Today is the 20th anniversary of the Nintendo 64, which is an excuse to play one of the console’s better games, Goldeneye. Which means I must remember the brilliant meme that game inspired: Geddan.
Unfortunately, remembering is the best I can do. Geddan, my favorite meme, has been all but erased from the internet.
Geddan gestated on the Japanese video-sharing site Nico Nico Douga in 2007, gradually accumulating its three components.
First, a user posted a video of a Goldeneye glitch. With the game cartridge askew, the characters' bodies gruesomely contort like bodies in a Heironymous Bosch painting.
That same month, a different user paired footage of the glitch with the Kohmi Hirose’s J-pop tune, "Promise."
The glitch. The song. The dance. When combined, we get Get Down, or Geddan. The best example still available online isn’t embeddable, so go here.
What I cherish about this meme is its combination of density and difficulty. It’s built atop nostalgia partly for a wildly popular game, but also a glitch most people never knew existed. It demands a certain appreciation of J-pop. It has its own catchy dance, but that dance is only possible by exhaustively leaping into the air dozens of times, then manually splicing hundreds of frames together. To make a Geddan video, you must really understand and love Geddan. The result shows in the footage.
The meme made its way to YouTube in the US in 2010, and for two years I obsessed over one video in particular that compiled dozens of the original Geddans into a Partridge Family-esque visual remix. I still have the link, but it’s long dead.
Victor Entertainment, the rights holder to "Promise," had most of the original videos removed in 2012. What remain today are a handful of Geddan videos, minus the song. But Geddan isn’t really Geddan without all three components.

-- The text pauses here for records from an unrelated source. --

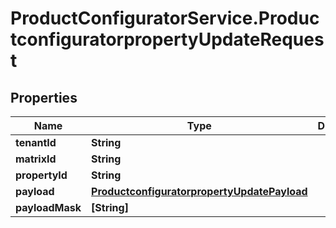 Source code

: # ProductConfiguratorService.ProductconfiguratorpropertyUpdateRequest

## Properties

Name | Type | Description | Notes
------------ | ------------- | ------------- | -------------
**tenantId** | **String** |  | [optional] 
**matrixId** | **String** |  | [optional] 
**propertyId** | **String** |  | [optional] 
**payload** | [**ProductconfiguratorpropertyUpdatePayload**](ProductconfiguratorpropertyUpdatePayload.md) |  | [optional] 
**payloadMask** | **[String]** |  | [optional] 


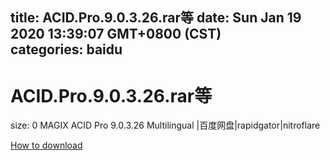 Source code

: 
title: ACID.Pro.9.0.3.26.rar等
date: Sun Jan 19 2020 13:39:07 GMT+0800 (CST)    
categories: baidu
---

# ACID.Pro.9.0.3.26.rar等
size: 0
 MAGIX ACID Pro 9.0.3.26 Multilingual |百度网盘|rapidgator|nitroflare
 

[How to download](https://bpcam.bemobtrk.com/go/2ceec3aa-1ca2-46d6-b9ff-aaa5c184517c?jno=3639)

I’m so grateful for Know Your Meme’s video archive. While I can’t watch most of the Geddan videos in their entirety, this Get Down explainer features brief moments from some of the best examples.
Last month, a Vimeo user uploaded a collection of footage from Jerry Lewis’ Holocaust movie, The Day the Clown Cried — long kept from the public. Compiled from brief samples of footage used in documentary’s and news programs, the video attempts to recreate the movie, filling in gaps with plot-heavy text. Memes feel too big to simply disappear from the internet, and yet I wonder if this will be the fate for many of them: recreations crafted from memories and scraps of footage made by the people who still care.